* Input data

--- START ---

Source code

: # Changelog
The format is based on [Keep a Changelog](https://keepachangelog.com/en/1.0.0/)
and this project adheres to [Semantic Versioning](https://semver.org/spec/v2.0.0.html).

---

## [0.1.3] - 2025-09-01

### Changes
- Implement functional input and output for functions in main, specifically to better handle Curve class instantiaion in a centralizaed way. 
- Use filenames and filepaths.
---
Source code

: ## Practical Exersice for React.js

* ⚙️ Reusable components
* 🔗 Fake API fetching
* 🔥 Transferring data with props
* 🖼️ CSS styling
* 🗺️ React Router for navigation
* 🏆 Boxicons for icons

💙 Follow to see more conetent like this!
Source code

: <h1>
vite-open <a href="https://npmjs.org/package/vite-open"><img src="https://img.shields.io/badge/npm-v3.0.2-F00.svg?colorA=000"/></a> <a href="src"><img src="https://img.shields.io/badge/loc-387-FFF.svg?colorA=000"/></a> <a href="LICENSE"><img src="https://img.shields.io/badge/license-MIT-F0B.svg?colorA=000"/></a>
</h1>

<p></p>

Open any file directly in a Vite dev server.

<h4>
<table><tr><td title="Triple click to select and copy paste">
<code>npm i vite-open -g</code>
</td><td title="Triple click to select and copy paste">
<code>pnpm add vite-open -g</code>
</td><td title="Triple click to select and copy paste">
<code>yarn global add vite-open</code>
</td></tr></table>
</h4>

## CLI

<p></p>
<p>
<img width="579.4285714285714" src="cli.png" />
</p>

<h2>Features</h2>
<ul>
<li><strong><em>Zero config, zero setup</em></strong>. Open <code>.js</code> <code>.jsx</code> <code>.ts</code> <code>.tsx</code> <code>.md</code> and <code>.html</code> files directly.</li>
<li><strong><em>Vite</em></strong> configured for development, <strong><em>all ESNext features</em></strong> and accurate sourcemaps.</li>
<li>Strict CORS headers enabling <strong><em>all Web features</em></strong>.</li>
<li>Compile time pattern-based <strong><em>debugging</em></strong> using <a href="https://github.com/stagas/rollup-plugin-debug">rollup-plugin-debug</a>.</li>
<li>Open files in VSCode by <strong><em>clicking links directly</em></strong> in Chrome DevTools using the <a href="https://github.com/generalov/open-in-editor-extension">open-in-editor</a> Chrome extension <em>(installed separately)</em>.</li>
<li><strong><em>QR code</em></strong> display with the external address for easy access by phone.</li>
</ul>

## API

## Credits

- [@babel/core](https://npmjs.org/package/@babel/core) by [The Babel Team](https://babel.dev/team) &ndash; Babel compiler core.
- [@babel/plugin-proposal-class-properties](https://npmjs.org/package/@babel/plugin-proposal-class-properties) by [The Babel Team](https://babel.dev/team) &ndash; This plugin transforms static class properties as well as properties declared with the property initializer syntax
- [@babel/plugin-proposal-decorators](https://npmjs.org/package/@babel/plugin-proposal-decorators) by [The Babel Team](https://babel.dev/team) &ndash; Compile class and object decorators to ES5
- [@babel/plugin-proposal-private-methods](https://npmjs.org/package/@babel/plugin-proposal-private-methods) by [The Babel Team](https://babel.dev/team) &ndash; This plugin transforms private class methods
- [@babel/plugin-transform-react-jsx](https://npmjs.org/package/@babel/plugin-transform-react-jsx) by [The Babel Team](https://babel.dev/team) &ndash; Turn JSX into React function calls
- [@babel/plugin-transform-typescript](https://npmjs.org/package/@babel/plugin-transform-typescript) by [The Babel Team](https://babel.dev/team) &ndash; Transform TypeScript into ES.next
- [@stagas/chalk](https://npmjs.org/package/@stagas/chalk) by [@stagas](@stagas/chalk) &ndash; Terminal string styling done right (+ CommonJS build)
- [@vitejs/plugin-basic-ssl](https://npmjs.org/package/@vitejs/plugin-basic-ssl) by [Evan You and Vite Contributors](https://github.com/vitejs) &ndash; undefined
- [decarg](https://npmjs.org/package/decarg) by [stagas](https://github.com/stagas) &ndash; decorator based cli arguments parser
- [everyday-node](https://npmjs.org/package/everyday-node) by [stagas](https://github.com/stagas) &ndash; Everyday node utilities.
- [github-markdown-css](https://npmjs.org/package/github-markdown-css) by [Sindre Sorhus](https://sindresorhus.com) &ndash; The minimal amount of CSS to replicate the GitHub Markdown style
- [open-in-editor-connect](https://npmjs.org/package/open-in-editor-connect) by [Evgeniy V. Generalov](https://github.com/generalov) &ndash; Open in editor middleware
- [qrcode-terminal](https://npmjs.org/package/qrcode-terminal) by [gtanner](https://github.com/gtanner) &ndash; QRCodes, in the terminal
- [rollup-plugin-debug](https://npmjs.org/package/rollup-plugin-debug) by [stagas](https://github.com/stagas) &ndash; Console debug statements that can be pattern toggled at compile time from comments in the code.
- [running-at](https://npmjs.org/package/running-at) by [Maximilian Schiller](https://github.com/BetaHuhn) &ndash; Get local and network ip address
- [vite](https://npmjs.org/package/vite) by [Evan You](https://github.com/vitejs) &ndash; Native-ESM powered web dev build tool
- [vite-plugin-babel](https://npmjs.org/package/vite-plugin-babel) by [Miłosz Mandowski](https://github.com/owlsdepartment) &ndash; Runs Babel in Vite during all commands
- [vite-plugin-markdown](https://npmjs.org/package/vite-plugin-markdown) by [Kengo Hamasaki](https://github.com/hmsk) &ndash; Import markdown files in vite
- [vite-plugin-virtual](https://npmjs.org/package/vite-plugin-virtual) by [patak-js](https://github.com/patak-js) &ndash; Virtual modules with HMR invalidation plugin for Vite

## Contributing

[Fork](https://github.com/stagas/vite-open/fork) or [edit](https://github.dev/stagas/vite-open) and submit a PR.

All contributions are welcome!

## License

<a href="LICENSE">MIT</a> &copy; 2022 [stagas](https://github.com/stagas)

--- END ---

The records above must be transcribed without a single omission.

* Exercise output
Source code

: # Changelog
The format is based on [Keep a Changelog](https://keepachangelog.com/en/1.0.0/)
and this project adheres to [Semantic Versioning](https://semver.org/spec/v2.0.0.html).

---

## [0.1.3] - 2025-09-01

### Changes
- Implement functional input and output for functions in main, specifically to better handle Curve class instantiaion in a centralizaed way. 
- Use filenames and filepaths.
---
Source code

: ## Practical Exersice for React.js

* ⚙️ Reusable components
* 🔗 Fake API fetching
* 🔥 Transferring data with props
* 🖼️ CSS styling
* 🗺️ React Router for navigation
* 🏆 Boxicons for icons

💙 Follow to see more conetent like this!
Source code

: <h1>
vite-open <a href="https://npmjs.org/package/vite-open"><img src="https://img.shields.io/badge/npm-v3.0.2-F00.svg?colorA=000"/></a> <a href="src"><img src="https://img.shields.io/badge/loc-387-FFF.svg?colorA=000"/></a> <a href="LICENSE"><img src="https://img.shields.io/badge/license-MIT-F0B.svg?colorA=000"/></a>
</h1>

<p></p>

Open any file directly in a Vite dev server.

<h4>
<table><tr><td title="Triple click to select and copy paste">
<code>npm i vite-open -g</code>
</td><td title="Triple click to select and copy paste">
<code>pnpm add vite-open -g</code>
</td><td title="Triple click to select and copy paste">
<code>yarn global add vite-open</code>
</td></tr></table>
</h4>

## CLI

<p></p>
<p>
<img width="579.4285714285714" src="cli.png" />
</p>

<h2>Features</h2>
<ul>
<li><strong><em>Zero config, zero setup</em></strong>. Open <code>.js</code> <code>.jsx</code> <code>.ts</code> <code>.tsx</code> <code>.md</code> and <code>.html</code> files directly.</li>
<li><strong><em>Vite</em></strong> configured for development, <strong><em>all ESNext features</em></strong> and accurate sourcemaps.</li>
<li>Strict CORS headers enabling <strong><em>all Web features</em></strong>.</li>
<li>Compile time pattern-based <strong><em>debugging</em></strong> using <a href="https://github.com/stagas/rollup-plugin-debug">rollup-plugin-debug</a>.</li>
<li>Open files in VSCode by <strong><em>clicking links directly</em></strong> in Chrome DevTools using the <a href="https://github.com/generalov/open-in-editor-extension">open-in-editor</a> Chrome extension <em>(installed separately)</em>.</li>
<li><strong><em>QR code</em></strong> display with the external address for easy access by phone.</li>
</ul>

## API

## Credits

- [@babel/core](https://npmjs.org/package/@babel/core) by [The Babel Team](https://babel.dev/team) &ndash; Babel compiler core.
- [@babel/plugin-proposal-class-properties](https://npmjs.org/package/@babel/plugin-proposal-class-properties) by [The Babel Team](https://babel.dev/team) &ndash; This plugin transforms static class properties as well as properties declared with the property initializer syntax
- [@babel/plugin-proposal-decorators](https://npmjs.org/package/@babel/plugin-proposal-decorators) by [The Babel Team](https://babel.dev/team) &ndash; Compile class and object decorators to ES5
- [@babel/plugin-proposal-private-methods](https://npmjs.org/package/@babel/plugin-proposal-private-methods) by [The Babel Team](https://babel.dev/team) &ndash; This plugin transforms private class methods
- [@babel/plugin-transform-react-jsx](https://npmjs.org/package/@babel/plugin-transform-react-jsx) by [The Babel Team](https://babel.dev/team) &ndash; Turn JSX into React function calls
- [@babel/plugin-transform-typescript](https://npmjs.org/package/@babel/plugin-transform-typescript) by [The Babel Team](https://babel.dev/team) &ndash; Transform TypeScript into ES.next
- [@stagas/chalk](https://npmjs.org/package/@stagas/chalk) by [@stagas](@stagas/chalk) &ndash; Terminal string styling done right (+ CommonJS build)
- [@vitejs/plugin-basic-ssl](https://npmjs.org/package/@vitejs/plugin-basic-ssl) by [Evan You and Vite Contributors](https://github.com/vitejs) &ndash; undefined
- [decarg](https://npmjs.org/package/decarg) by [stagas](https://github.com/stagas) &ndash; decorator based cli arguments parser
- [everyday-node](https://npmjs.org/package/everyday-node) by [stagas](https://github.com/stagas) &ndash; Everyday node utilities.
- [github-markdown-css](https://npmjs.org/package/github-markdown-css) by [Sindre Sorhus](https://sindresorhus.com) &ndash; The minimal amount of CSS to replicate the GitHub Markdown style
- [open-in-editor-connect](https://npmjs.org/package/open-in-editor-connect) by [Evgeniy V. Generalov](https://github.com/generalov) &ndash; Open in editor middleware
- [qrcode-terminal](https://npmjs.org/package/qrcode-terminal) by [gtanner](https://github.com/gtanner) &ndash; QRCodes, in the terminal
- [rollup-plugin-debug](https://npmjs.org/package/rollup-plugin-debug) by [stagas](https://github.com/stagas) &ndash; Console debug statements that can be pattern toggled at compile time from comments in the code.
- [running-at](https://npmjs.org/package/running-at) by [Maximilian Schiller](https://github.com/BetaHuhn) &ndash; Get local and network ip address
- [vite](https://npmjs.org/package/vite) by [Evan You](https://github.com/vitejs) &ndash; Native-ESM powered web dev build tool
- [vite-plugin-babel](https://npmjs.org/package/vite-plugin-babel) by [Miłosz Mandowski](https://github.com/owlsdepartment) &ndash; Runs Babel in Vite during all commands
- [vite-plugin-markdown](https://npmjs.org/package/vite-plugin-markdown) by [Kengo Hamasaki](https://github.com/hmsk) &ndash; Import markdown files in vite
- [vite-plugin-virtual](https://npmjs.org/package/vite-plugin-virtual) by [patak-js](https://github.com/patak-js) &ndash; Virtual modules with HMR invalidation plugin for Vite

## Contributing

[Fork](https://github.com/stagas/vite-open/fork) or [edit](https://github.dev/stagas/vite-open) and submit a PR.

All contributions are welcome!

## License

<a href="LICENSE">MIT</a> &copy; 2022 [stagas](https://github.com/stagas)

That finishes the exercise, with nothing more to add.